As MARCAS DA HETEROGLOSSIA NA LITERATURA SURDA EM QUADRINHOS
UMA ANÁLISE DA OBRA “TRÊS PATETAS SURDOS”
DOI:
https://doi.org/10.21680/1984-3879.2025v25n2ID42314Palavras-chave:
Literatura surda; Quadrinhos; Verbo-visualidade; Heteroglossia.Resumo
Este artigo tem como objetivo apresentar uma discussão sobre a heteroglossia a partir da Teoria Dialógica da Linguagem, de Bakhtin e o Círculo, enfatizando a existência da heteroglossia na Literatura Surda em Quadrinhos e sua relação com a subjetividade do sujeito surdo.
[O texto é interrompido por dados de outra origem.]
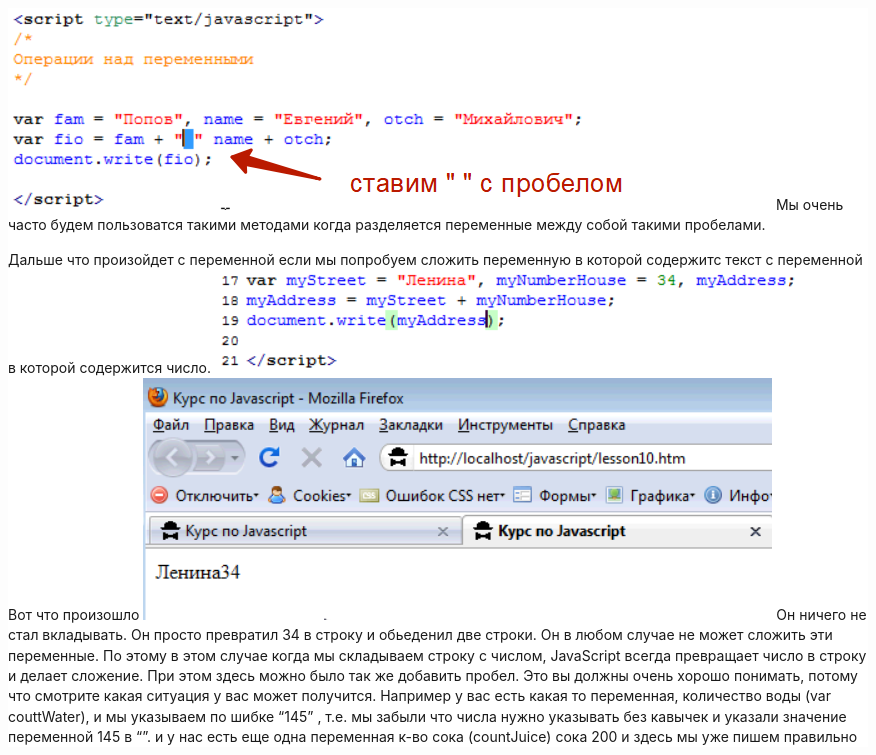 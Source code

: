 ![](../img/046.png)
Мы очень часто будем пользоватся такими методами когда разделяется переменные между собой такими пробелами.



Дальше что произойдет с переменной если мы попробуем сложить  переменную в которой содержитс текст с переменной в которой содержится число.
![](../img/047.png)
Вот что произошло
![](../img/048.png)
Он ничего не стал вкладывать. Он просто превратил 34 в строку и обьеденил две строки. Он в любом случае не может сложить эти переменные.  По этому в этом случае когда мы складываем строку с числом, JavaScript всегда превращает число в строку и делает сложение. При этом здесь можно было так же добавить пробел. 
Это вы должны очень хорошо понимать, потому что смотрите какая ситуация у вас может получится. Например у  вас есть какая то переменная, количество воды (var couttWater), и мы указываем по шибке “145” , т.е. мы забыли что числа нужно указывать без кавычек и указали значение переменной  145 в “”. и у нас есть еще одна переменная к-во сока (countJuice) сока 200 и здесь мы уже пишем правильно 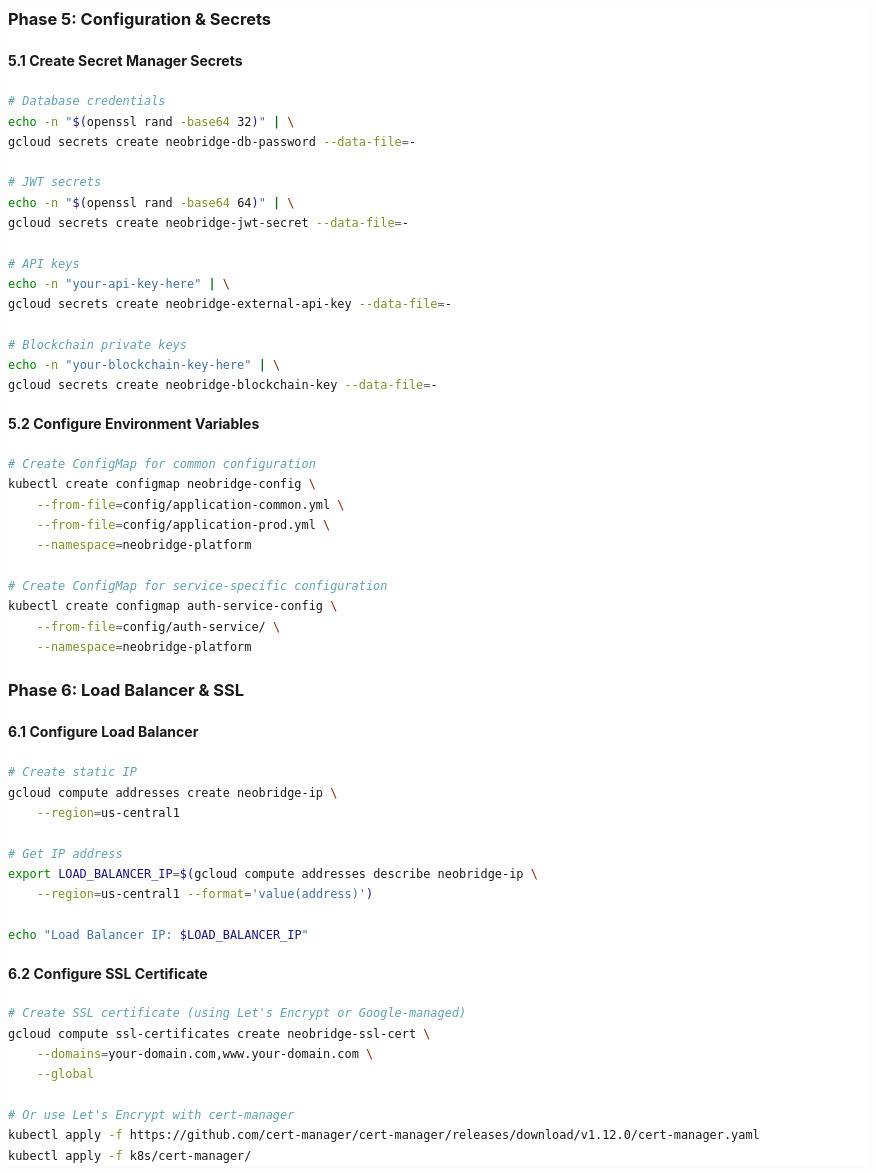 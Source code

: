 ### Phase 5: Configuration & Secrets

#### 5.1 Create Secret Manager Secrets
```bash
# Database credentials
echo -n "$(openssl rand -base64 32)" | \
gcloud secrets create neobridge-db-password --data-file=-

# JWT secrets
echo -n "$(openssl rand -base64 64)" | \
gcloud secrets create neobridge-jwt-secret --data-file=-

# API keys
echo -n "your-api-key-here" | \
gcloud secrets create neobridge-external-api-key --data-file=-

# Blockchain private keys
echo -n "your-blockchain-key-here" | \
gcloud secrets create neobridge-blockchain-key --data-file=-
```

#### 5.2 Configure Environment Variables
```bash
# Create ConfigMap for common configuration
kubectl create configmap neobridge-config \
    --from-file=config/application-common.yml \
    --from-file=config/application-prod.yml \
    --namespace=neobridge-platform

# Create ConfigMap for service-specific configuration
kubectl create configmap auth-service-config \
    --from-file=config/auth-service/ \
    --namespace=neobridge-platform
```

### Phase 6: Load Balancer & SSL

#### 6.1 Configure Load Balancer
```bash
# Create static IP
gcloud compute addresses create neobridge-ip \
    --region=us-central1

# Get IP address
export LOAD_BALANCER_IP=$(gcloud compute addresses describe neobridge-ip \
    --region=us-central1 --format='value(address)')

echo "Load Balancer IP: $LOAD_BALANCER_IP"
```

#### 6.2 Configure SSL Certificate
```bash
# Create SSL certificate (using Let's Encrypt or Google-managed)
gcloud compute ssl-certificates create neobridge-ssl-cert \
    --domains=your-domain.com,www.your-domain.com \
    --global

# Or use Let's Encrypt with cert-manager
kubectl apply -f https://github.com/cert-manager/cert-manager/releases/download/v1.12.0/cert-manager.yaml
kubectl apply -f k8s/cert-manager/
```
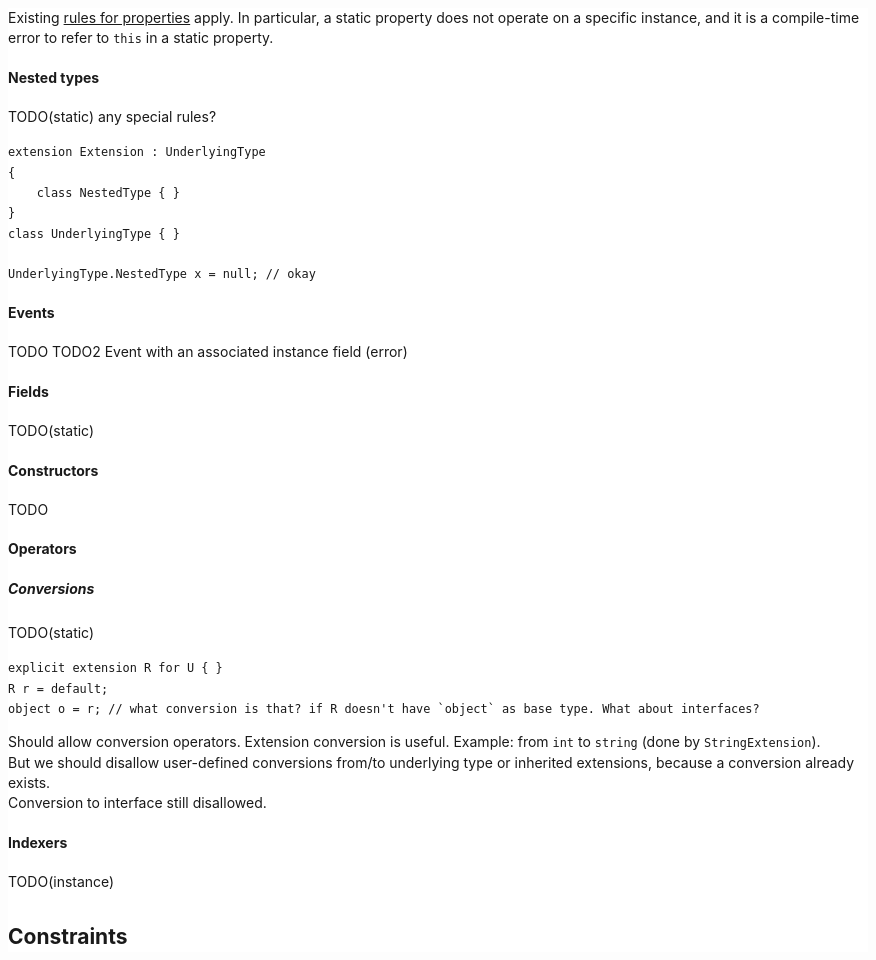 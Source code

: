 Existing [rules for properties](https://github.com/dotnet/csharpstandard/blob/draft-v7/standard/classes.md#147-properties) apply.
In particular, a static property does not operate on a specific instance, 
and it is a compile-time error to refer to `this` in a static property.

#### Nested types

TODO(static) any special rules?

```
extension Extension : UnderlyingType
{
    class NestedType { }
}
class UnderlyingType { }

UnderlyingType.NestedType x = null; // okay
```

#### Events

TODO
TODO2 Event with an associated instance field (error)

#### Fields

TODO(static)

#### Constructors

TODO

#### Operators

##### Conversions

TODO(static)
```
explicit extension R for U { } 
R r = default;
object o = r; // what conversion is that? if R doesn't have `object` as base type. What about interfaces?
```

Should allow conversion operators. Extension conversion is useful. 
Example: from `int` to `string` (done by `StringExtension`).  
But we should disallow user-defined conversions from/to underlying type 
or inherited extensions, because a conversion already exists.  
Conversion to interface still disallowed.  

#### Indexers

TODO(instance)

## Constraints
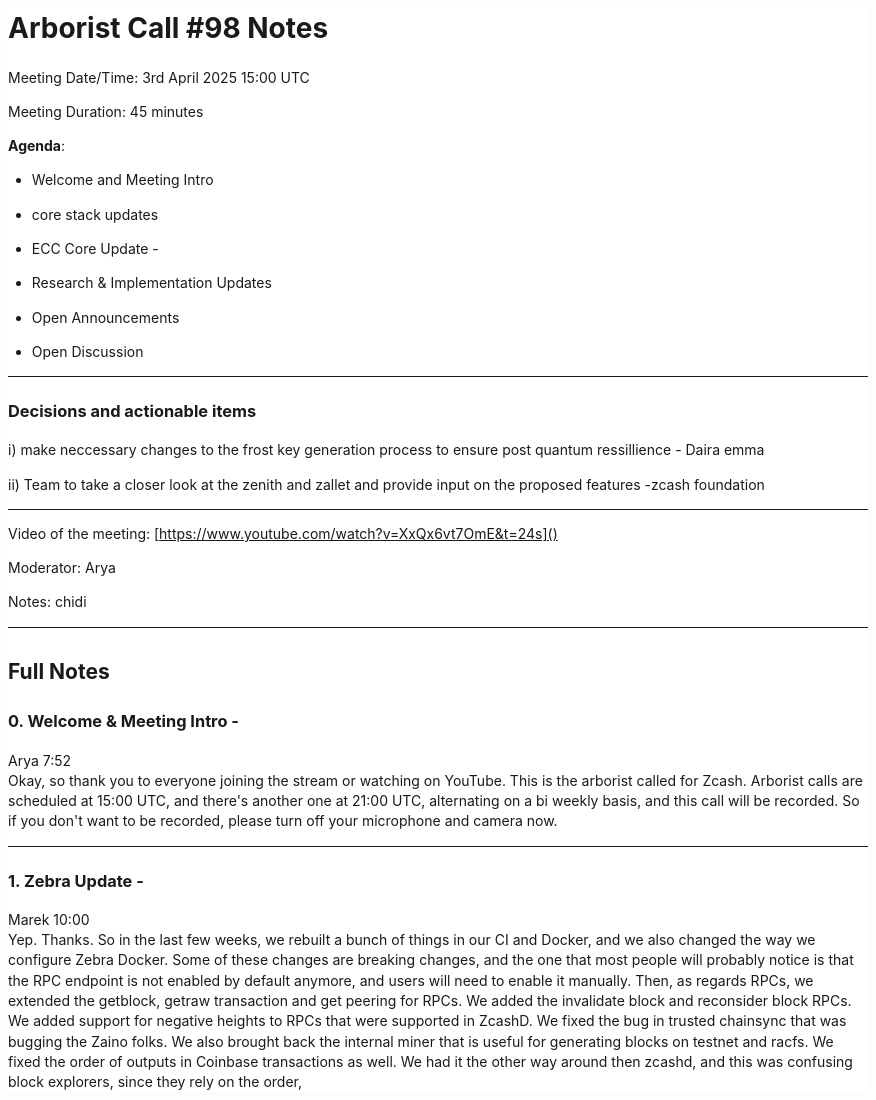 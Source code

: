 # Arborist Call #98 Notes

Meeting Date/Time: 3rd April 2025 15:00 UTC

Meeting Duration: 45 minutes 


**Agenda**: 

+ Welcome and Meeting Intro 

+ core stack updates

+ ECC Core Update - 

+ Research & Implementation Updates 

+ Open Announcements 

+ Open Discussion 

___

### Decisions and actionable items 

i) make neccessary changes to the frost key generation process to ensure post quantum ressillience - Daira emma

ii) Team to take a closer look at the zenith and zallet and provide input on the proposed features -zcash foundation


___

Video of the meeting: [https://www.youtube.com/watch?v=XxQx6vt7OmE&t=24s]()

Moderator: Arya

Notes: chidi

___



## Full Notes

### 0. Welcome & Meeting Intro - 

Arya  7:52  
Okay, so thank you to everyone joining the stream or watching on YouTube. This is the arborist called for Zcash. Arborist calls are scheduled at 15:00 UTC, and there's another one at 21:00 UTC, alternating on a bi weekly basis, and this call will be recorded. So if you don't want to be recorded, please turn off your microphone and camera now.


___

### 1. Zebra Update - 
Marek  10:00  
Yep. Thanks. So in the last few weeks, we rebuilt a bunch of things in our CI and Docker, and we also changed the way we configure Zebra Docker. Some of these changes are breaking changes, and the one that most people will probably notice is that the RPC endpoint is not enabled by default anymore, and users will need to enable it manually. Then, as regards RPCs, we extended the getblock, getraw transaction and get peering for RPCs. We added the invalidate block and reconsider block RPCs. We added support for negative heights to RPCs that were supported in ZcashD. We fixed the bug in trusted chainsync that was bugging the Zaino folks. We also brought back the internal miner that is useful for generating blocks on testnet and racfs. We fixed the order of outputs in Coinbase transactions as well. We had it the other way around then zcashd, and this was confusing block explorers, since they rely on the order,   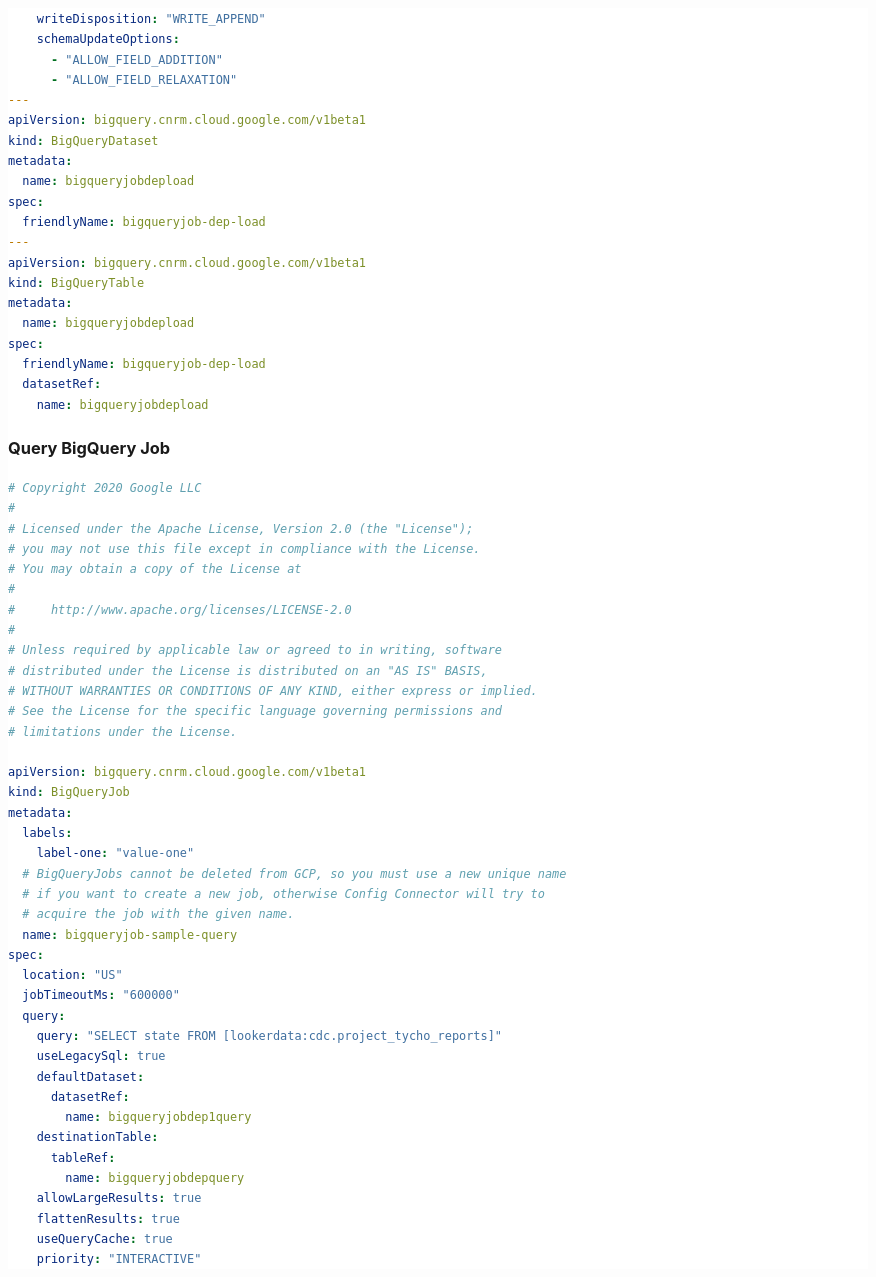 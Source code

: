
 ```yaml
    writeDisposition: "WRITE_APPEND"
    schemaUpdateOptions:
      - "ALLOW_FIELD_ADDITION"
      - "ALLOW_FIELD_RELAXATION"
---
apiVersion: bigquery.cnrm.cloud.google.com/v1beta1
kind: BigQueryDataset
metadata:
  name: bigqueryjobdepload
spec:
  friendlyName: bigqueryjob-dep-load
---
apiVersion: bigquery.cnrm.cloud.google.com/v1beta1
kind: BigQueryTable
metadata:
  name: bigqueryjobdepload
spec:
  friendlyName: bigqueryjob-dep-load
  datasetRef:
    name: bigqueryjobdepload
```

### Query BigQuery Job
```yaml
# Copyright 2020 Google LLC
#
# Licensed under the Apache License, Version 2.0 (the "License");
# you may not use this file except in compliance with the License.
# You may obtain a copy of the License at
#
#     http://www.apache.org/licenses/LICENSE-2.0
#
# Unless required by applicable law or agreed to in writing, software
# distributed under the License is distributed on an "AS IS" BASIS,
# WITHOUT WARRANTIES OR CONDITIONS OF ANY KIND, either express or implied.
# See the License for the specific language governing permissions and
# limitations under the License.

apiVersion: bigquery.cnrm.cloud.google.com/v1beta1
kind: BigQueryJob
metadata:
  labels:
    label-one: "value-one"
  # BigQueryJobs cannot be deleted from GCP, so you must use a new unique name
  # if you want to create a new job, otherwise Config Connector will try to
  # acquire the job with the given name.
  name: bigqueryjob-sample-query
spec:
  location: "US"
  jobTimeoutMs: "600000"
  query:
    query: "SELECT state FROM [lookerdata:cdc.project_tycho_reports]"
    useLegacySql: true
    defaultDataset:
      datasetRef:
        name: bigqueryjobdep1query
    destinationTable:
      tableRef:
        name: bigqueryjobdepquery
    allowLargeResults: true
    flattenResults: true
    useQueryCache: true
    priority: "INTERACTIVE"
```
Considerando que a linguagem é essencialmente social e ideologicamente marcada, Bakhtin/Volóchinov (2006) propõe que os enunciados são sempre plurais e dialogam com múltiplas vozes e perspectivas. Assim, heteroglossia se manifesta como um fenômeno discursivo que emerge da interação entre diferentes sujeitos, temporalidades e ideologias. Por meio de uma abordagem interpretativa de natureza qualitativa, analisou-se a presença da multiplicidade de vozes na obra “Três Patetas Surdos”. Como resultado, destaca-se que a heteroglossia manifestou-se em diversos trechos da obra, revelando as muitas vozes pelas quais o autor e os personagens são permeados dentro de suas relações dialógicas na Literatura Surda em quadrinhos. Sendo assim, entendemos que, sob a ótica bakhtiniana, a heteroglossia é condição inerente ao funcionamento da linguagem e que também pode estar presente nas produções literárias de autoria surda.